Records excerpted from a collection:
>>>
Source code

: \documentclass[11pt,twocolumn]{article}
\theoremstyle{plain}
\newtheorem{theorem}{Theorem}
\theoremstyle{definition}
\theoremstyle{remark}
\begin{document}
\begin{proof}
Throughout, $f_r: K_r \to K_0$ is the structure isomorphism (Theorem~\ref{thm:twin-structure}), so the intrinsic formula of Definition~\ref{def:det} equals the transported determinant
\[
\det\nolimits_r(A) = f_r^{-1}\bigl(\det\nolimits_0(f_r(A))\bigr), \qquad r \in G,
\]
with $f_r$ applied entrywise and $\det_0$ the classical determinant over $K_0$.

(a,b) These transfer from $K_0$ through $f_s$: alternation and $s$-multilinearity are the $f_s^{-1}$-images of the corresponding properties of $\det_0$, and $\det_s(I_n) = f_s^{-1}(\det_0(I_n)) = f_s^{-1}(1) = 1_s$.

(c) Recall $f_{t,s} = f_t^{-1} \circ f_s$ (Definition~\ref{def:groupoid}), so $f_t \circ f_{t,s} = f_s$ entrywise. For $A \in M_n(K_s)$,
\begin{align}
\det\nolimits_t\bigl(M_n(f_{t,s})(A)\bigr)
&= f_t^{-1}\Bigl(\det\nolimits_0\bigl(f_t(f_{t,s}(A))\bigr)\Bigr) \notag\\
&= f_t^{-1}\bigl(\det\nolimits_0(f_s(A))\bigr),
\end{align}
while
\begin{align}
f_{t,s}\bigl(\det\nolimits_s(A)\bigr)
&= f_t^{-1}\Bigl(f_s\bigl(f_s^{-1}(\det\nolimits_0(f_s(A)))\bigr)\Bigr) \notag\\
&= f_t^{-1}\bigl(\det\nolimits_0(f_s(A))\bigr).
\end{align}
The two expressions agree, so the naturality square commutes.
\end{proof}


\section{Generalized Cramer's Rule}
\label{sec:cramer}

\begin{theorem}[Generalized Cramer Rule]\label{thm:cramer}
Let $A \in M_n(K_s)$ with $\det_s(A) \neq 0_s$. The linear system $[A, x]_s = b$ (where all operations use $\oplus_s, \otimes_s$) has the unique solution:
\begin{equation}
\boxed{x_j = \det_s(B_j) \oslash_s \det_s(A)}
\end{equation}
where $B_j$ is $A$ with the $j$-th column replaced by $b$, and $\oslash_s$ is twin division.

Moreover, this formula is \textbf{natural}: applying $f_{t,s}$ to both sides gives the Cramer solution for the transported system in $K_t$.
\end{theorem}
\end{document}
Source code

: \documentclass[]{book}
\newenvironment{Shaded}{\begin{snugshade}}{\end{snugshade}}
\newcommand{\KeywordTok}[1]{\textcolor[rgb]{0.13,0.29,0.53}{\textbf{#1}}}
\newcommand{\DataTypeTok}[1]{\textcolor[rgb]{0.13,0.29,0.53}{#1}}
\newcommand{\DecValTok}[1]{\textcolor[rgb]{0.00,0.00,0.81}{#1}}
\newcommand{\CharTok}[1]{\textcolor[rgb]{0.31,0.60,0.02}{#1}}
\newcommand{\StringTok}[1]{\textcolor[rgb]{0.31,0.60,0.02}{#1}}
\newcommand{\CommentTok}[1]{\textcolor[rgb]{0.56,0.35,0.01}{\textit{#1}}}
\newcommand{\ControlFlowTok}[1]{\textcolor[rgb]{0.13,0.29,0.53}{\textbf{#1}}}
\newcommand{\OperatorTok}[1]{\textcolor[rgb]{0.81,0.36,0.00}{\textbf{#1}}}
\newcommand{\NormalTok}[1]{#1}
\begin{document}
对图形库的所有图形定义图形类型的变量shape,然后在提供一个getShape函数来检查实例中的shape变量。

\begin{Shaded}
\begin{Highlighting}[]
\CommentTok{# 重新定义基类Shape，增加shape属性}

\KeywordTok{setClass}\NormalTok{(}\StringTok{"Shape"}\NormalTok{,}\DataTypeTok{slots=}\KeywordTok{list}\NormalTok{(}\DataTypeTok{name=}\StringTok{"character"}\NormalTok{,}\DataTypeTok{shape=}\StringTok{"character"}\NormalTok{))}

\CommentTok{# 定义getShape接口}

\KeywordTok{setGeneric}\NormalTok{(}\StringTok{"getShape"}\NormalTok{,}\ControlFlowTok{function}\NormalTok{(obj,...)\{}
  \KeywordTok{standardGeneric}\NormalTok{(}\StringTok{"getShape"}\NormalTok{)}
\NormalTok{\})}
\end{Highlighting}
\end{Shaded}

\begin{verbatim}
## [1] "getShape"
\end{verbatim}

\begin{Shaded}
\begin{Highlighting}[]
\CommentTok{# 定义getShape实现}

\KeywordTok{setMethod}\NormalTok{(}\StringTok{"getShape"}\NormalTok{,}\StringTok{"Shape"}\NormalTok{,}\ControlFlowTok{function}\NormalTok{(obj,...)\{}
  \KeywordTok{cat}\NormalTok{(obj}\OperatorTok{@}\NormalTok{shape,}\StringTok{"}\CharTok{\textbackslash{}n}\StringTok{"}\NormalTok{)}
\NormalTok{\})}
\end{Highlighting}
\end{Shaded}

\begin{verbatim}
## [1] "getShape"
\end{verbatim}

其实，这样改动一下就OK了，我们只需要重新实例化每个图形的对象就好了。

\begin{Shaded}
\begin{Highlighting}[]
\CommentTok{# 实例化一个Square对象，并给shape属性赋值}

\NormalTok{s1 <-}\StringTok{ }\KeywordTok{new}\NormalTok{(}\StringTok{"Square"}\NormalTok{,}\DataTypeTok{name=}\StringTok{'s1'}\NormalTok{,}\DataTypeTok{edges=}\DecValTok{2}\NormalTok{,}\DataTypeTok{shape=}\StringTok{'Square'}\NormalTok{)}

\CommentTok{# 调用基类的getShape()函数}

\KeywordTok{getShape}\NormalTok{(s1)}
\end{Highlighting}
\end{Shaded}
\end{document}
<<<
_Brief_
Each record should be repeated in full, exactly as it is written.

_Task response_
Source code

: \documentclass[11pt,twocolumn]{article}
\theoremstyle{plain}
\newtheorem{theorem}{Theorem}
\theoremstyle{definition}
\theoremstyle{remark}
\begin{document}
\begin{proof}
Throughout, $f_r: K_r \to K_0$ is the structure isomorphism (Theorem~\ref{thm:twin-structure}), so the intrinsic formula of Definition~\ref{def:det} equals the transported determinant
\[
\det\nolimits_r(A) = f_r^{-1}\bigl(\det\nolimits_0(f_r(A))\bigr), \qquad r \in G,
\]
with $f_r$ applied entrywise and $\det_0$ the classical determinant over $K_0$.

(a,b) These transfer from $K_0$ through $f_s$: alternation and $s$-multilinearity are the $f_s^{-1}$-images of the corresponding properties of $\det_0$, and $\det_s(I_n) = f_s^{-1}(\det_0(I_n)) = f_s^{-1}(1) = 1_s$.

(c) Recall $f_{t,s} = f_t^{-1} \circ f_s$ (Definition~\ref{def:groupoid}), so $f_t \circ f_{t,s} = f_s$ entrywise. For $A \in M_n(K_s)$,
\begin{align}
\det\nolimits_t\bigl(M_n(f_{t,s})(A)\bigr)
&= f_t^{-1}\Bigl(\det\nolimits_0\bigl(f_t(f_{t,s}(A))\bigr)\Bigr) \notag\\
&= f_t^{-1}\bigl(\det\nolimits_0(f_s(A))\bigr),
\end{align}
while
\begin{align}
f_{t,s}\bigl(\det\nolimits_s(A)\bigr)
&= f_t^{-1}\Bigl(f_s\bigl(f_s^{-1}(\det\nolimits_0(f_s(A)))\bigr)\Bigr) \notag\\
&= f_t^{-1}\bigl(\det\nolimits_0(f_s(A))\bigr).
\end{align}
The two expressions agree, so the naturality square commutes.
\end{proof}


\section{Generalized Cramer's Rule}
\label{sec:cramer}

\begin{theorem}[Generalized Cramer Rule]\label{thm:cramer}
Let $A \in M_n(K_s)$ with $\det_s(A) \neq 0_s$. The linear system $[A, x]_s = b$ (where all operations use $\oplus_s, \otimes_s$) has the unique solution:
\begin{equation}
\boxed{x_j = \det_s(B_j) \oslash_s \det_s(A)}
\end{equation}
where $B_j$ is $A$ with the $j$-th column replaced by $b$, and $\oslash_s$ is twin division.

Moreover, this formula is \textbf{natural}: applying $f_{t,s}$ to both sides gives the Cramer solution for the transported system in $K_t$.
\end{theorem}
\end{document}
Source code

: \documentclass[]{book}
\newenvironment{Shaded}{\begin{snugshade}}{\end{snugshade}}
\newcommand{\KeywordTok}[1]{\textcolor[rgb]{0.13,0.29,0.53}{\textbf{#1}}}
\newcommand{\DataTypeTok}[1]{\textcolor[rgb]{0.13,0.29,0.53}{#1}}
\newcommand{\DecValTok}[1]{\textcolor[rgb]{0.00,0.00,0.81}{#1}}
\newcommand{\CharTok}[1]{\textcolor[rgb]{0.31,0.60,0.02}{#1}}
\newcommand{\StringTok}[1]{\textcolor[rgb]{0.31,0.60,0.02}{#1}}
\newcommand{\CommentTok}[1]{\textcolor[rgb]{0.56,0.35,0.01}{\textit{#1}}}
\newcommand{\ControlFlowTok}[1]{\textcolor[rgb]{0.13,0.29,0.53}{\textbf{#1}}}
\newcommand{\OperatorTok}[1]{\textcolor[rgb]{0.81,0.36,0.00}{\textbf{#1}}}
\newcommand{\NormalTok}[1]{#1}
\begin{document}
对图形库的所有图形定义图形类型的变量shape,然后在提供一个getShape函数来检查实例中的shape变量。

\begin{Shaded}
\begin{Highlighting}[]
\CommentTok{# 重新定义基类Shape，增加shape属性}

\KeywordTok{setClass}\NormalTok{(}\StringTok{"Shape"}\NormalTok{,}\DataTypeTok{slots=}\KeywordTok{list}\NormalTok{(}\DataTypeTok{name=}\StringTok{"character"}\NormalTok{,}\DataTypeTok{shape=}\StringTok{"character"}\NormalTok{))}

\CommentTok{# 定义getShape接口}

\KeywordTok{setGeneric}\NormalTok{(}\StringTok{"getShape"}\NormalTok{,}\ControlFlowTok{function}\NormalTok{(obj,...)\{}
  \KeywordTok{standardGeneric}\NormalTok{(}\StringTok{"getShape"}\NormalTok{)}
\NormalTok{\})}
\end{Highlighting}
\end{Shaded}

\begin{verbatim}
## [1] "getShape"
\end{verbatim}

\begin{Shaded}
\begin{Highlighting}[]
\CommentTok{# 定义getShape实现}

\KeywordTok{setMethod}\NormalTok{(}\StringTok{"getShape"}\NormalTok{,}\StringTok{"Shape"}\NormalTok{,}\ControlFlowTok{function}\NormalTok{(obj,...)\{}
  \KeywordTok{cat}\NormalTok{(obj}\OperatorTok{@}\NormalTok{shape,}\StringTok{"}\CharTok{\textbackslash{}n}\StringTok{"}\NormalTok{)}
\NormalTok{\})}
\end{Highlighting}
\end{Shaded}

\begin{verbatim}
## [1] "getShape"
\end{verbatim}

其实，这样改动一下就OK了，我们只需要重新实例化每个图形的对象就好了。

\begin{Shaded}
\begin{Highlighting}[]
\CommentTok{# 实例化一个Square对象，并给shape属性赋值}

\NormalTok{s1 <-}\StringTok{ }\KeywordTok{new}\NormalTok{(}\StringTok{"Square"}\NormalTok{,}\DataTypeTok{name=}\StringTok{'s1'}\NormalTok{,}\DataTypeTok{edges=}\DecValTok{2}\NormalTok{,}\DataTypeTok{shape=}\StringTok{'Square'}\NormalTok{)}

\CommentTok{# 调用基类的getShape()函数}

\KeywordTok{getShape}\NormalTok{(s1)}
\end{Highlighting}
\end{Shaded}
\end{document}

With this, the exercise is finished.